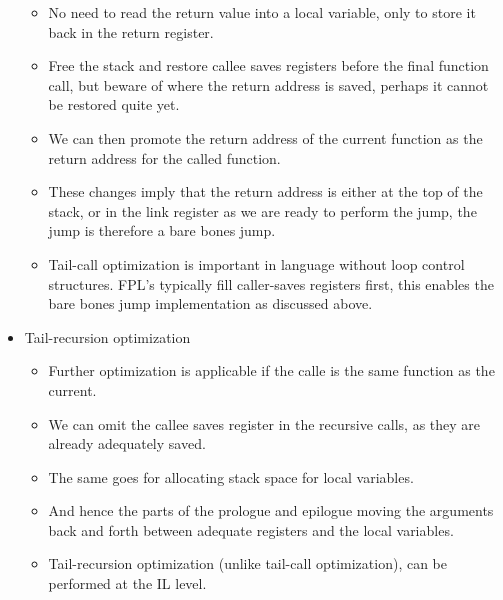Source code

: \begin{itemize}
\begin{itemize}
\item No need to read the return value into a local variable, only to store it
back in the return register.

\item Free the stack and restore callee saves registers before the final
function call, but beware of where the return address is saved, perhaps it
cannot be restored quite yet.

\item We can then promote the return address of the current function as the
return address for the called function.

\item These changes imply that the return address is either at the top of the
stack, or in the link register as we are ready to perform the jump, the jump is
therefore a bare bones jump.

\item Tail-call optimization is important in language without loop control
structures. FPL's typically fill caller-saves registers first, this enables the
bare bones jump implementation as discussed above. 

\end{itemize}

\item Tail-recursion optimization

\begin{itemize}

\item Further optimization is applicable if the calle is the same function as
the current.

\item We can omit the callee saves register in the recursive calls, as they are
already adequately saved.

\item The same goes for allocating stack space for local variables.

\item And hence the parts of the prologue and epilogue moving the arguments
back and forth between adequate registers and the local variables.

\item Tail-recursion optimization (unlike tail-call optimization), can be
performed at the IL level.

\end{itemize}

\end{itemize}

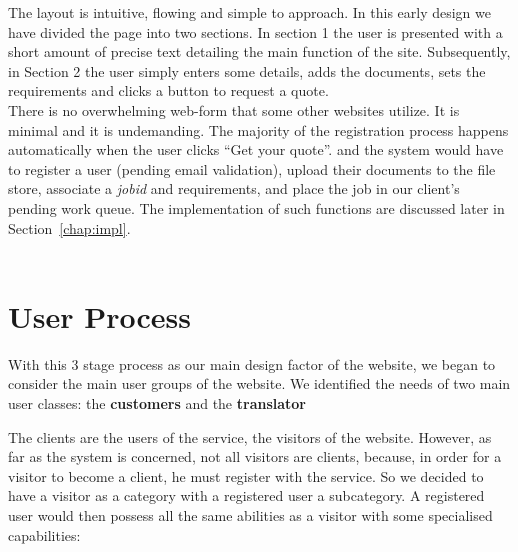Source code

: \documentclass{l3proj}
\begin{document}
The layout is intuitive, flowing and simple to approach. In this early design we
have divided the page into two sections. In section 1 the user is presented with
a short amount of precise text detailing the main function of the site.
Subsequently, in Section 2 the user simply enters some details, adds the
documents, sets the requirements and clicks a button to request a quote. \\There
is no overwhelming web-form that some other websites utilize. It is minimal and
it is undemanding. The majority of the registration process happens
automatically when the user clicks ``Get your quote''. and the system would have
to register a user (pending email validation), upload their documents to the
file store, associate a \textit{jobid} and requirements, and place the job in
our client's pending work queue. The implementation of such functions are
discussed later in Section~\ref{chap:impl}.\\
\\


\section{User Process}
\label{sect:user-process}
With this 3 stage process as our main design factor of the website, we began to
consider the main user groups of the website. We identified the needs of two
main user classes: the \textbf{customers} and the \textbf{translator}

The clients are the users of the service, the visitors of the website. However,
as far as the system is concerned, not all visitors are clients, because, in
order for a visitor to become a client, he must register with the service. So we
decided to have a visitor as a category with a registered user a subcategory. A
registered user would then possess all the same abilities as a visitor with some
specialised capabilities:
\end{document}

_Work task_
Please set down the records above verbatim, with each picture left out.

_Result of the exercise_
Source code

: \begin{itemize}
\begin{itemize}
\item No need to read the return value into a local variable, only to store it
back in the return register.

\item Free the stack and restore callee saves registers before the final
function call, but beware of where the return address is saved, perhaps it
cannot be restored quite yet.

\item We can then promote the return address of the current function as the
return address for the called function.

\item These changes imply that the return address is either at the top of the
stack, or in the link register as we are ready to perform the jump, the jump is
therefore a bare bones jump.

\item Tail-call optimization is important in language without loop control
structures. FPL's typically fill caller-saves registers first, this enables the
bare bones jump implementation as discussed above. 

\end{itemize}

\item Tail-recursion optimization

\begin{itemize}

\item Further optimization is applicable if the calle is the same function as
the current.

\item We can omit the callee saves register in the recursive calls, as they are
already adequately saved.

\item The same goes for allocating stack space for local variables.

\item And hence the parts of the prologue and epilogue moving the arguments
back and forth between adequate registers and the local variables.

\item Tail-recursion optimization (unlike tail-call optimization), can be
performed at the IL level.

\end{itemize}

\end{itemize}

Source code

: \documentclass{l3proj}
\begin{document}
The layout is intuitive, flowing and simple to approach. In this early design we
have divided the page into two sections. In section 1 the user is presented with
a short amount of precise text detailing the main function of the site.
Subsequently, in Section 2 the user simply enters some details, adds the
documents, sets the requirements and clicks a button to request a quote. \\There
is no overwhelming web-form that some other websites utilize. It is minimal and
it is undemanding. The majority of the registration process happens
automatically when the user clicks ``Get your quote''. and the system would have
to register a user (pending email validation), upload their documents to the
file store, associate a \textit{jobid} and requirements, and place the job in
our client's pending work queue. The implementation of such functions are
discussed later in Section~\ref{chap:impl}.\\
\\


\section{User Process}
\label{sect:user-process}
With this 3 stage process as our main design factor of the website, we began to
consider the main user groups of the website. We identified the needs of two
main user classes: the \textbf{customers} and the \textbf{translator}

The clients are the users of the service, the visitors of the website. However,
as far as the system is concerned, not all visitors are clients, because, in
order for a visitor to become a client, he must register with the service. So we
decided to have a visitor as a category with a registered user a subcategory. A
registered user would then possess all the same abilities as a visitor with some
specialised capabilities:
\end{document}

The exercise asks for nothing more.